# What this task involves
Only what runs from the line with "1. our latest portfolio section" to the end of the data should appear in the answer, exactly as written and without pictures.

# Available records

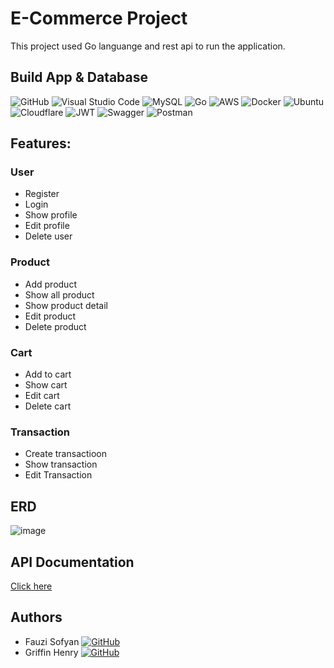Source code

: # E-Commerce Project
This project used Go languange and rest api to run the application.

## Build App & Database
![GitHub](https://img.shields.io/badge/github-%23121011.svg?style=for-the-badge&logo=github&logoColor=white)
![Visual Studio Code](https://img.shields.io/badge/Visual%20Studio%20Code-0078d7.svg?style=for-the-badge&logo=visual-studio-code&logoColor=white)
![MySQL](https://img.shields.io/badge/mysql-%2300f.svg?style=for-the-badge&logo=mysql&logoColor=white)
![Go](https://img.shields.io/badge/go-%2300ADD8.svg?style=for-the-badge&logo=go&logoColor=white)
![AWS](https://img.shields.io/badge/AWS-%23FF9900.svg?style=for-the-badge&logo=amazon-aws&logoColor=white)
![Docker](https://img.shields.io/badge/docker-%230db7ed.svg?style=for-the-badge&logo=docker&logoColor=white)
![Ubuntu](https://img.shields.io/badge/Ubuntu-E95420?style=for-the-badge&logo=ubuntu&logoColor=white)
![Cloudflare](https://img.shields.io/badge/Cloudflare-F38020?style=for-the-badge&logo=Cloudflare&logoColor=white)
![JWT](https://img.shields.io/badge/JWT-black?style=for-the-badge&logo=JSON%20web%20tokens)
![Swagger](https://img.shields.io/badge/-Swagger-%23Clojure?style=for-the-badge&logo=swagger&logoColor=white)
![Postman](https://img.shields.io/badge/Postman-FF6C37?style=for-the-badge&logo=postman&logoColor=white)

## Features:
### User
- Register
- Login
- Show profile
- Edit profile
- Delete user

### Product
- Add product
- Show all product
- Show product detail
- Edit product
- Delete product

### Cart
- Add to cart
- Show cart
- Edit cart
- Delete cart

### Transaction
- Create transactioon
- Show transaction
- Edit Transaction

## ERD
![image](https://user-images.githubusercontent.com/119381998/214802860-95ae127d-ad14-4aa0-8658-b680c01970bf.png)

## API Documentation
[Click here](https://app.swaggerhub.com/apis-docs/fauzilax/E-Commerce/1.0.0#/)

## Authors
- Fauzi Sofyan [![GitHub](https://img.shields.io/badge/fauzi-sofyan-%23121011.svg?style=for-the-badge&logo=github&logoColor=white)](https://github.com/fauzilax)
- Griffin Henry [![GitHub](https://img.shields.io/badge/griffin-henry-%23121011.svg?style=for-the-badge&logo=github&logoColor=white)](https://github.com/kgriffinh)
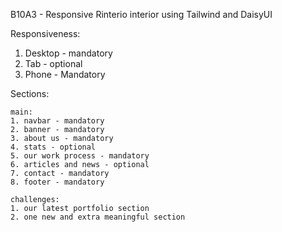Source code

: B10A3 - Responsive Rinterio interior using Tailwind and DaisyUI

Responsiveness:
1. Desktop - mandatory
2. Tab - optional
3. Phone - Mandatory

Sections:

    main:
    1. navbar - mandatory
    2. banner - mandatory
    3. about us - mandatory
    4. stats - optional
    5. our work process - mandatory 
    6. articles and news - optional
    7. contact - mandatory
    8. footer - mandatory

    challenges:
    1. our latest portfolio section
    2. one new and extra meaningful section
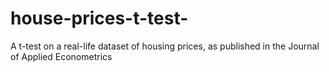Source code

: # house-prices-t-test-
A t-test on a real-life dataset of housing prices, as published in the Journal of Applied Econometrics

# Answer to this exercise
    1. our latest portfolio section
    2. one new and extra meaningful section
Source code

: # house-prices-t-test-
A t-test on a real-life dataset of housing prices, as published in the Journal of Applied Econometrics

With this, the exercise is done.